3-6 yaş arasında görülen kimlik karmaşası görmezden gelinirse daha ileri yaşlarda bir soruna dönüşeceğinden, çocuğa erken yaşlarda müdahale edilmesi oldukça önemlidir. Örneğin cinsel kimlik karmaşası yaşayan 3-6 yaş bir erkek çocuğunu ele alalım. Bu çocuklar genellikle naif ve duygusaldır. Sanatsal yetenekleri olan, mizaç olarak ince ruhlu, kibar çocuklardır. Annenin bir sözü, başka bir çocuğu incitmezken bu mizaçtaki bir çocuk incinebilir. Bizler hassas mizaca sahip çocuklara daha çok dikkat etmek zorundayız.

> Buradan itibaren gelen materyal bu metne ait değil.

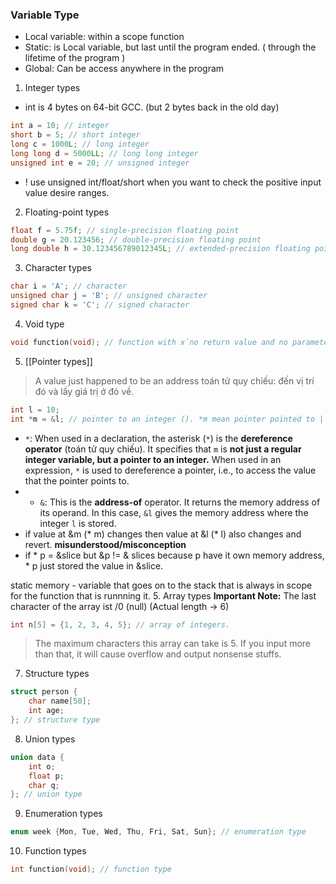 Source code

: ### Variable Type

+ Local variable: within a scope function
+ Static: is Local variable, but last until the program ended. ( through the lifetime of the program )
+ Global: Can be access anywhere in the program


1. Integer types 
+ int is 4 bytes on 64-bit GCC. (but 2 bytes back in the old day)
```c
int a = 10; // integer
short b = 5; // short integer
long c = 1000L; // long integer
long long d = 5000LL; // long long integer
unsigned int e = 20; // unsigned integer
```
+ ! use unsigned int/float/short when you want to check the positive input value desire ranges.

2. Floating-point types
```c
float f = 5.75f; // single-precision floating point
double g = 20.123456; // double-precision floating point
long double h = 30.123456789012345L; // extended-precision floating point
```

3. Character types
```c
char i = 'A'; // character
unsigned char j = 'B'; // unsigned character
signed char k = 'C'; // signed character
```

4. Void type
```c
void function(void); // function with x`no return value and no parameters
```

5. [[Pointer types]] 
> A value just happened to be an address 
> toán tử quy chiếu: đến vị trí đó và lấy giá trị ở đó về.
```c
int l = 10;
int *m = &l; // pointer to an integer (). *m mean pointer pointed to | &l mean the memory address of l => m pointer pointed to l memory address
```
+ `*`: When used in a declaration, the asterisk (`*`) is the **dereference operator** (toán tử quy chiếu). It specifies that `m` is **not just a regular integer variable, but a pointer to an integer.** When used in an expression, `*` is used to dereference a pointer, i.e., to access the value that the pointer points to.
+ - `&`: This is the **address-of** operator. It returns the memory address of its operand. In this case, `&l` gives the memory address where the integer `l` is stored.
+ if  value at &m (* m) changes then value at &l (* l) also changes and revert. 
**misunderstood/misconception**
+ if * p = &slice but &p != & slices because p have it own memory address, * p just stored the value in &slice. 

static memory - variable that goes on to the stack that is always in  scope for the function that is runnning it.
5. Array types
**Important Note:** The last character of the array ist /0 (null) (Actual length -> 6)
```c
int n[5] = {1, 2, 3, 4, 5}; // array of integers. 
```
> The maximum characters this array can take is 5. If you input more than that, it will cause overflow and output nonsense stuffs.

7. Structure types
```c
struct person {
    char name[50];
    int age;
}; // structure type
```

8. Union types
```c
union data {
    int o;
    float p;
    char q;
}; // union type
```

9. Enumeration types
```c
enum week {Mon, Tue, Wed, Thu, Fri, Sat, Sun}; // enumeration type
```

10. Function types
```c
int function(void); // function type
``` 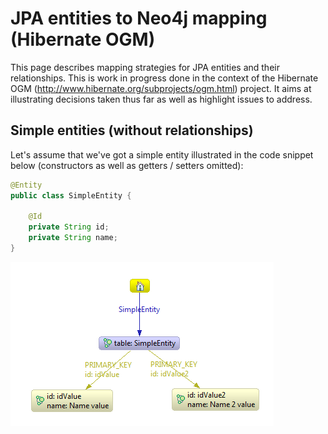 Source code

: JPA entities to Neo4j mapping (Hibernate OGM)
================================
This page describes mapping strategies for JPA entities and their relationships. 
This is work in progress done in the context of the Hibernate OGM (http://www.hibernate.org/subprojects/ogm.html) project. It aims at illustrating decisions taken thus far as well as highlight issues to address.

Simple entities (without relationships)
-------------------------
Let's assume that we've got a simple entity illustrated in the code snippet below (constructors as well as getters / setters omitted):

```java
@Entity
public class SimpleEntity {

	@Id
	private String id;
	private String name;
}
```

![Alt text](mappingSimpleEntity.png)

Erkek çocuklar, cinsel kimlik karmaşasının ilerlemesiyle gelişen eşcinsellik yolunda, bazı önemli sinyaller verir. Örneğin daha küçük yaşlardan itibaren cinsiyetlerini sahiplenmede tereddüt ederler, kız kıyafeti ve oyuncaklarına ilgi duyarlar, diğer erkek çocuklarına denk olmadıkları korkusunu yaşarlar. Cinsel kimliklerinin zarar gördüğünü belirten bu sinyaller, erkek çocuklarında kendini soyutlamaya neden olan aşağılık kompleksini de uyandırır.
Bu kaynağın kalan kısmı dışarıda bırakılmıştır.